▸ **PROBLEM STATEMENT**
Search the records for the word "extends" and pick out every line that has it.

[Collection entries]

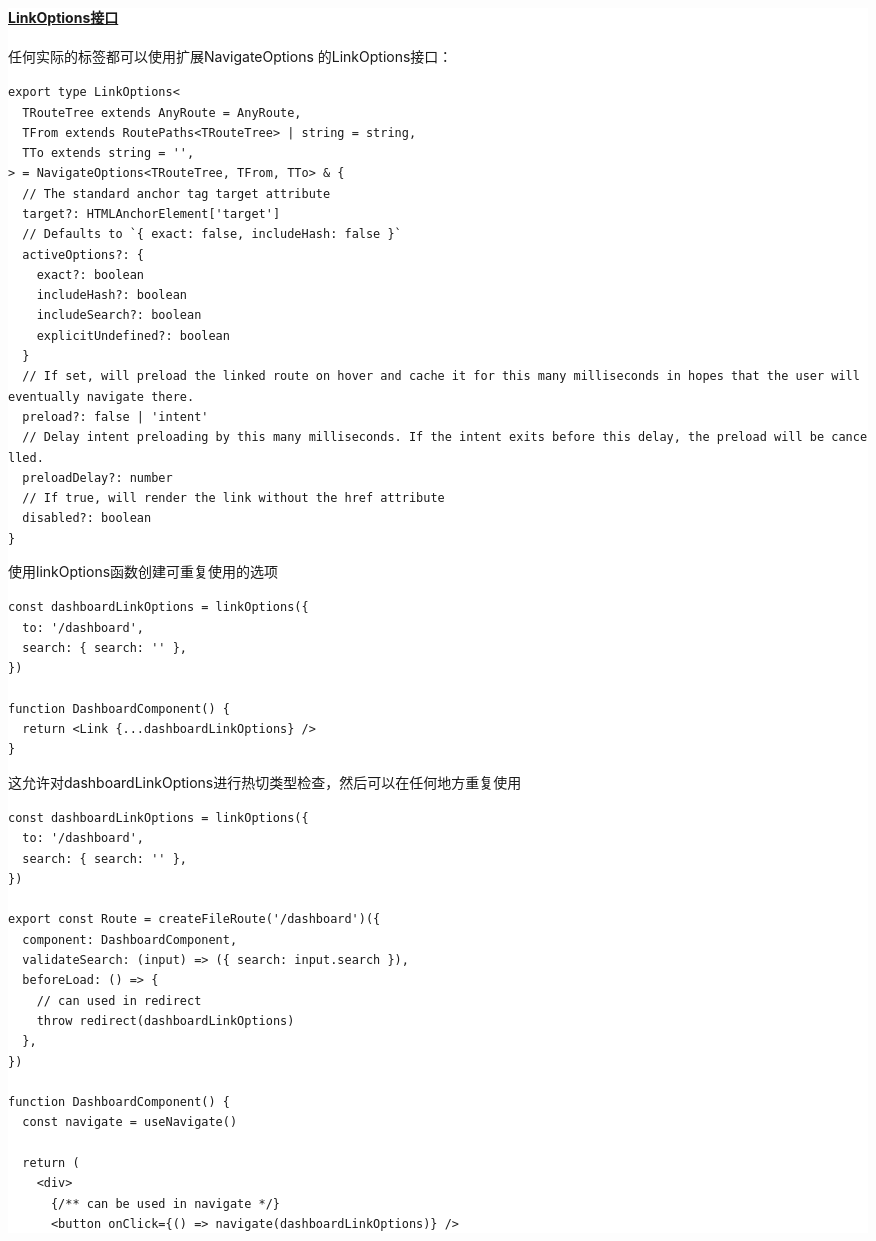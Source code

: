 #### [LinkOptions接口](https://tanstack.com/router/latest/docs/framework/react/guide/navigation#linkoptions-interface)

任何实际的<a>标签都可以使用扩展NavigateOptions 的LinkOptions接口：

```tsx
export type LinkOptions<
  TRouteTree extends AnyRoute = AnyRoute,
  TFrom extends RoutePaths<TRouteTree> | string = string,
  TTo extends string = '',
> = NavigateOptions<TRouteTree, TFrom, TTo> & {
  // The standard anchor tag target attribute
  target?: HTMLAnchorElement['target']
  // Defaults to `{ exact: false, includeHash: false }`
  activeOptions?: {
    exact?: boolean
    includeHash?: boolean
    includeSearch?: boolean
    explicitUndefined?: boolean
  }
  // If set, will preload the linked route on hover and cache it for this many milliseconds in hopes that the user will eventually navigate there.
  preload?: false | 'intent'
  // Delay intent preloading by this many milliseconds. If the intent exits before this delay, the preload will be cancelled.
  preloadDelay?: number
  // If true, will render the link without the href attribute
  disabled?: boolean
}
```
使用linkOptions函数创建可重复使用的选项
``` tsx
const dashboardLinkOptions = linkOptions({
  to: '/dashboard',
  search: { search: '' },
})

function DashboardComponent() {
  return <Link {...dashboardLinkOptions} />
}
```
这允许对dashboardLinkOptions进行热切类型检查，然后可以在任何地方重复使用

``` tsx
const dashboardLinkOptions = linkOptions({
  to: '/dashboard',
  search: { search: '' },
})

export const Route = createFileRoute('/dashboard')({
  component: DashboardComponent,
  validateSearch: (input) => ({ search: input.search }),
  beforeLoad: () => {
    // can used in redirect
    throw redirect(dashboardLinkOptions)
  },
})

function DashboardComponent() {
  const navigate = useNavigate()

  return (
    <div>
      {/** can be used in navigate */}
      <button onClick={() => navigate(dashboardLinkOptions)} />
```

--

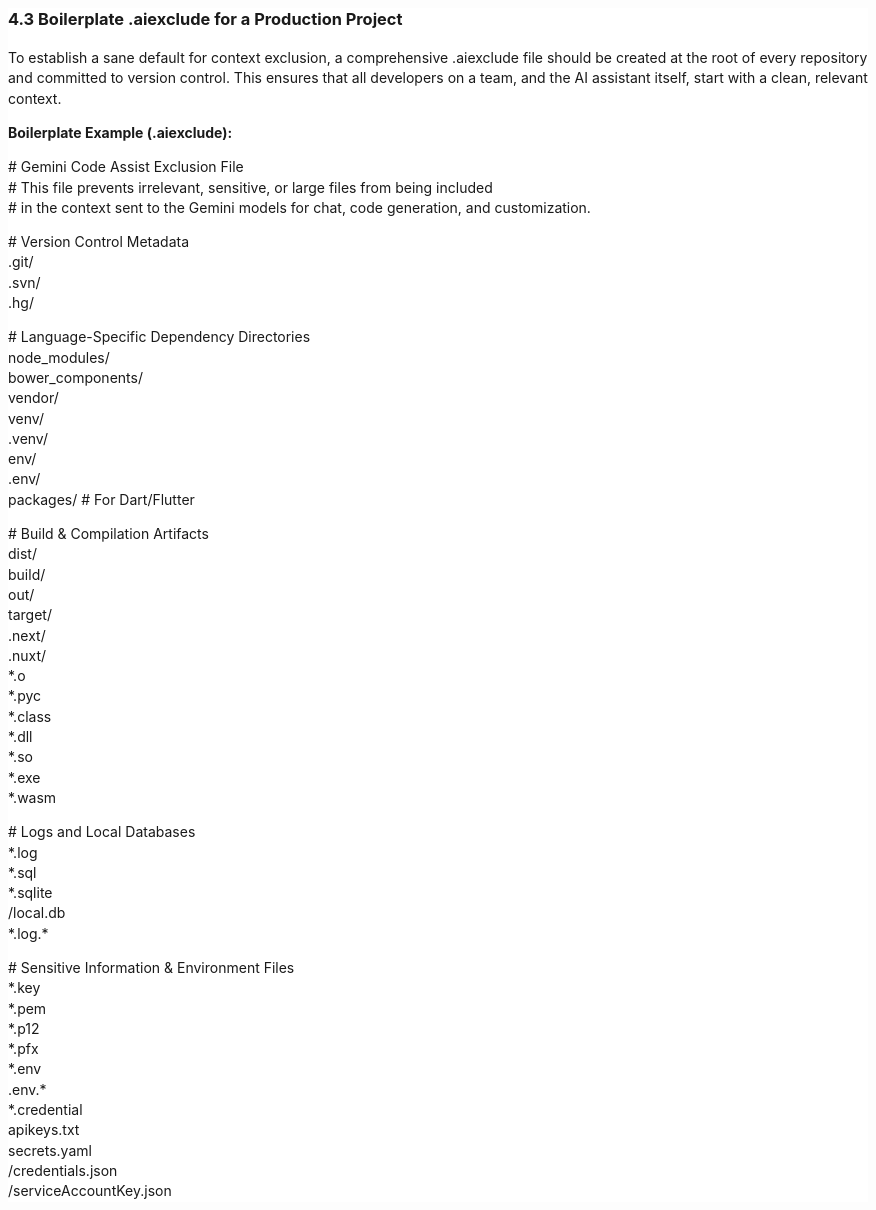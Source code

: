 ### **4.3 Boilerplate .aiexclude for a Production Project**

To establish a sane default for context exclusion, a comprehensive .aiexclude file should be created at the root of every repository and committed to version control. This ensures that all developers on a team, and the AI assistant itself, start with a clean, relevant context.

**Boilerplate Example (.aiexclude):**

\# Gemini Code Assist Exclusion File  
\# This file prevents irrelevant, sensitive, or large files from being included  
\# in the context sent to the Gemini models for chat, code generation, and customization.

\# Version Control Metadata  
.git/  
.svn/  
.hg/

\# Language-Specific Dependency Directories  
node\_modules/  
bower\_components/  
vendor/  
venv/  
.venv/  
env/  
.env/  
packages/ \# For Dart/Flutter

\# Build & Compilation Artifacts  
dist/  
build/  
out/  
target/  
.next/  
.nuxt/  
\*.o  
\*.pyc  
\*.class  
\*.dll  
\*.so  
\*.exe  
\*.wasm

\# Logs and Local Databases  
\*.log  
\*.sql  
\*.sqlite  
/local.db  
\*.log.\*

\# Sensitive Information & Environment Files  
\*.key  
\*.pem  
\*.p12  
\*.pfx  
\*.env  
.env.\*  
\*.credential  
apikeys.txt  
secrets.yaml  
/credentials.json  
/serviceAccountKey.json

▸ **SOLUTION FOR THIS PROBLEM**
  TRouteTree extends AnyRoute = AnyRoute,
  TFrom extends RoutePaths<TRouteTree> | string = string,
  TTo extends string = '',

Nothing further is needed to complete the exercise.